Note to language designers: Reduce your language's poison pills. For those which can't be avoided, make them easy to profile!

I would be intrigued to see a modern attempt at a dynamic language like Python or Ruby, but with attention paid from day one to ensure that only very JIT-able constructs were used, and with an eye towards the language helping the user stick to those and be aware of when they deviate, rather than designing a language, setting "runs fast" somewhere around the third or fourth priority, then trying to JIT it after 10-15 years of non-JIT development.

Even LuaJIT, which is to my understand the closest anyone has come to this, still was retrofitting JIT onto an existing language.

I'm not convinced we're going to see much more performance out of JS, for instance, which is about as fast as a dynamic language can go nowadays. But I wonder what the real limits of a "dynamic scripting" language would be from this perspective.

Edit: Per my other comment about indirection being a performance poison pill, here's an example of an idea where a new scripting language might be able to get a lot of performance.
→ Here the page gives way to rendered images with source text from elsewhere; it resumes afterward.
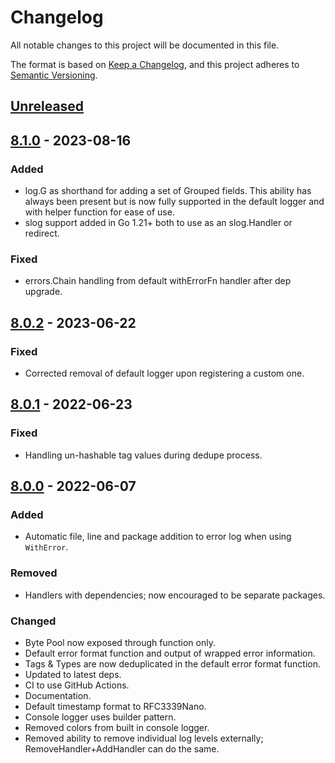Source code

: # Changelog
All notable changes to this project will be documented in this file.

The format is based on [Keep a Changelog](https://keepachangelog.com/en/1.0.0/),
and this project adheres to [Semantic Versioning](https://semver.org/spec/v2.0.0.html).

## [Unreleased]

## [8.1.0] - 2023-08-16
### Added
- log.G as shorthand for adding a set of Grouped fields. This ability has always been present but is now fully supported in the default logger and with helper function for ease of use.
- slog support added in Go 1.21+ both to use as an slog.Handler or redirect.

### Fixed
- errors.Chain handling from default withErrorFn handler after dep upgrade.

## [8.0.2] - 2023-06-22
### Fixed
- Corrected removal of default logger upon registering a custom one.

## [8.0.1] - 2022-06-23
### Fixed
- Handling un-hashable tag values during dedupe process.

## [8.0.0] - 2022-06-07
### Added
- Automatic file, line and package addition to error log when using `WithError`.

### Removed
- Handlers with dependencies; now encouraged to be separate packages.

### Changed
- Byte Pool now exposed through function only.
- Default error format function and output of wrapped error information.
- Tags & Types are now deduplicated in the default error format function.
- Updated to latest deps.
- CI to use GitHub Actions.
- Documentation.
- Default timestamp format to RFC3339Nano.
- Console logger uses builder pattern.
- Removed colors from built in console logger.
- Removed ability to remove individual log levels externally; RemoveHandler+AddHandler can do the same.


[Unreleased]: https://github.com/go-playground/log/compare/v8.1.0...HEAD
[8.1.0]: https://github.com/go-playground/log/compare/v8.0.2...v8.1.0
[8.0.2]: https://github.com/go-playground/log/compare/v8.0.1...v8.0.2
[8.0.1]: https://github.com/go-playground/log/compare/v8.0.0...v8.0.1
[8.0.0]: https://github.com/go-playground/log/compare/v7.0.2...v8.0.0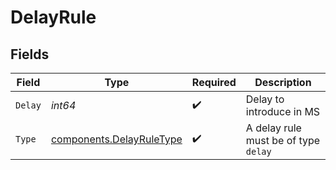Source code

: # DelayRule


## Fields

| Field                                                            | Type                                                             | Required                                                         | Description                                                      |
| ---------------------------------------------------------------- | ---------------------------------------------------------------- | ---------------------------------------------------------------- | ---------------------------------------------------------------- |
| `Delay`                                                          | *int64*                                                          | :heavy_check_mark:                                               | Delay to introduce in MS                                         |
| `Type`                                                           | [components.DelayRuleType](../../models/shared/delayruletype.md) | :heavy_check_mark:                                               | A delay rule must be of type `delay`                             |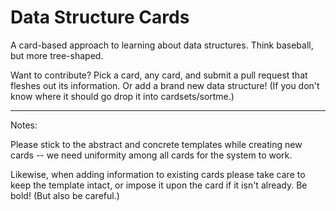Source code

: Data Structure Cards
====================

A card-based approach to learning about data structures. Think baseball, but more tree-shaped.

Want to contribute? Pick a card, any card, and submit a pull request that fleshes out its information. Or add a brand new data structure! (If you don't know where it should go drop it into cardsets/sortme.)

----------

Notes:

Please stick to the abstract and concrete templates while creating new cards -- we need uniformity among all cards for the system to work.

Likewise, when adding information to existing cards please take care to keep the template intact, or impose it upon the card if it isn't already. Be bold! (But also be careful.)

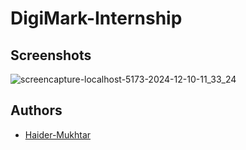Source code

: # DigiMark-Internship

## Screenshots

![screencapture-localhost-5173-2024-12-10-11_33_24](https://github.com/user-attachments/assets/7db1e239-6b91-4549-ab69-34a255914199)


## Authors

- [Haider-Mukhtar](https://github.com/Haider-Mukhtar)
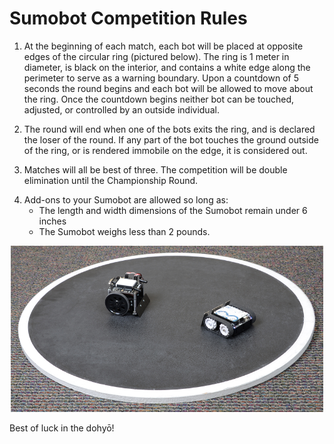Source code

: # Sumobot Competition Rules

1. At the beginning of each match, each bot will be placed at opposite edges of
   the circular ring (pictured below). The ring is 1 meter in diameter, is black
   on the interior, and contains a white edge along the perimeter to serve as a
   warning boundary. Upon a countdown of 5 seconds the round begins and each bot
   will be allowed to move about the ring. Once the countdown begins neither bot
   can be touched, adjusted, or controlled by an outside individual.

2. The round will end when one of the bots exits the ring, and is declared the
   loser of the round. If any part of the bot touches the ground outside of the
   ring, or is rendered immobile on the edge, it is considered out.

3. Matches will all be best of three. The competition will be double elimination
   until the Championship Round.

[//]: <> (
you can generate brackets here:
https://challonge.com/tournament/bracket_generator
)

4. Add-ons to your Sumobot are allowed so long as:
   - The length and width dimensions of the Sumobot remain under 6 inches
   - The Sumobot weighs less than 2 pounds.

<div style="text-align:center;">
    <img src="../Images/sumo_ring.jpg" width="500" />
</div>

Best of luck in the dohyō!
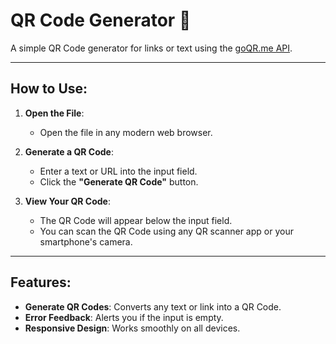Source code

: # QR Code Generator 📱

A simple QR Code generator for links or text using the [goQR.me API](https://goqr.me/api/).

---

## How to Use:
1. **Open the File**:
   - Open the file in any modern web browser.

2. **Generate a QR Code**:
   - Enter a text or URL into the input field.
   - Click the **"Generate QR Code"** button.

3. **View Your QR Code**:
   - The QR Code will appear below the input field.
   - You can scan the QR Code using any QR scanner app or your smartphone's camera.

---

## Features:
- **Generate QR Codes**: Converts any text or link into a QR Code.
- **Error Feedback**: Alerts you if the input is empty.
- **Responsive Design**: Works smoothly on all devices.
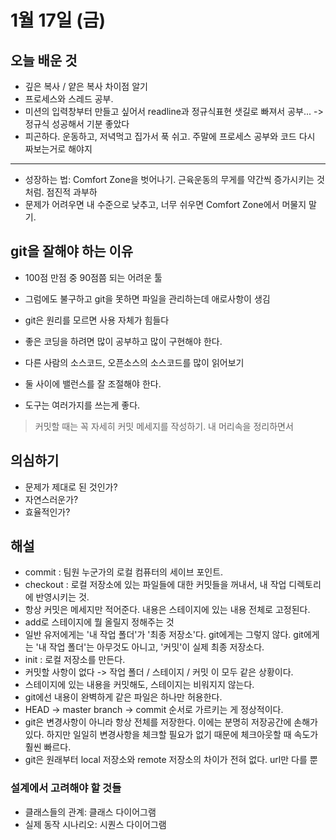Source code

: # 1월 17일 (금)

## 오늘 배운 것

- 깊은 복사 / 얕은 복사 차이점 알기
- 프로세스와 스레드 공부.
- 미션의 입력창부터 만들고 싶어서 readline과 정규식표현 샛길로 빠져서 공부... -> 정규식 성공해서 기분 좋았다
- 피곤하다. 운동하고, 저녁먹고 집가서 푹 쉬고. 주말에 프로세스 공부와 코드 다시 짜보는거로 해야지

---

- 성장하는 법: Comfort Zone을 벗어나기. 근육운동의 무게를 약간씩 증가시키는 것처럼.
점진적 과부하
- 문제가 어려우면 내 수준으로 낮추고, 너무 쉬우면 Comfort Zone에서 머물지 말기.

## git을 잘해야 하는 이유

- 100점 만점 중 90점쯤 되는 어려운 툴
- 그럼에도 불구하고 git을 못하면 파일을 관리하는데 애로사항이 생김
- git은 원리를 모르면 사용 자체가 힘들다

- 좋은 코딩을 하려면 많이 공부하고 많이 구현해야 한다.
- 다른 사람의 소스코드, 오픈소스의 소스코드를 많이 읽어보기
- 둘 사이에 밸런스를 잘 조절해야 한다.
- 도구는 여러가지를 쓰는게 좋다.

> 커밋할 때는 꼭 자세히 커밋 메세지를 작성하기. 내 머리속을 정리하면서

## 의심하기

- 문제가 제대로 된 것인가?
- 자연스러운가?
- 효율적인가?

## 해설

- commit : 팀원 누군가의 로컬 컴퓨터의 세이브 포인트. 
- checkout : 로컬 저장소에 있는 파일들에 대한 커밋들을 꺼내서, 내 작업 디렉토리에 반영시키는 것.
- 항상 커밋은 메세지만 적어준다. 내용은 스테이지에 있는 내용 전체로 고정된다.
- add로 스테이지에 뭘 올릴지 정해주는 것
- 일반 유저에게는 '내 작업 폴더'가 '최종 저장소'다. git에게는 그렇지 않다. git에게는 '내 작업 폴더'는 아무것도 아니고, '커밋'이 실제 최종 저장소다.
- init : 로컬 저장소를 만든다.
- 커밋할 사항이 없다 -> 작업 폴더 / 스테이지 / 커밋 이 모두 같은 상황이다.
- 스테이지에 있는 내용을 커밋해도, 스테이지는 비워지지 않는다.
- git에선 내용이 완벽하게 같은 파일은 하나만 허용한다.
- HEAD -> master branch -> commit 순서로 가르키는 게 정상적이다.
- git은 변경사항이 아니라 항상 전체를 저장한다. 이에는 분명히 저장공간에 손해가 있다. 하지만 일일히 변경사항을 체크할 필요가 없기 때문에 체크아웃할 때 속도가 훨씬 빠르다.
- git은 원래부터 local 저장소와 remote 저장소의 차이가 전혀 없다. url만 다를 뿐

### 설계에서 고려해야 할 것들

- 클래스들의 관계: 클래스 다이어그램
- 실제 동작 시나리오: 시퀀스 다이어그램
Suppose you keep the ability to dynamically create classes and load code and so forth, so that (just as an example, not necessarily a good idea) you can write code that dynamically connects to a database and loads in tables as classes with automatically defined properties, etc. But instead of working the way the languages do now, instead of constantly walking through all the layers of indirection that can be used to implement all this at every call site and for every call, what if you could do something like the "pledge()" call that says "OK, this is it, I'm all set up, the dynamism is all done, you may now assume that all the type analysis you've done is now complete". Now the JIT can drop all of its paranoia code. It isn't completely obvious to me how to do this correctly (by implication, if you can "connect to a database" before this pledge()-like call is done, you have to have a pretty complete runtime available just for that), nor is it obvious to me how this would affect the type system, etc. Maybe it's not possible. But it's the type of thing I mean that would be interesting to have examined by someone, who might be able to concretely show why it's not possible, or, whoknows, make it work. And that's just one idea of how to design a dynamic language from the top for performance, basically off the cuff; who knows what a smart person who sat down and thought about this for a couple of weeks before even beginning to code could come up with.

Another one is that it isn't obvious to me that scripting languages must be all based on hash tables that laboriously can be cast back to structs by the JIT; it seems to me that it would also be feasible to go the other way, and allow users to define things as structs, and if you want to offer hash-like access it would be easy to lay down hash-like access to the struct members (iteration, etc.), and either implicitly or explicitly also offer an "overflow" hash table if desired. This would give at least a bit of locality control. Something something arrays too for array control, and suddenly you're starting cook with gas.

The OMR project gave Ruby and Python a try, Ruby was up and running to a decent point. Python turned out much harder.

The Ruby community went in different direction here [2] with RTL MJIT.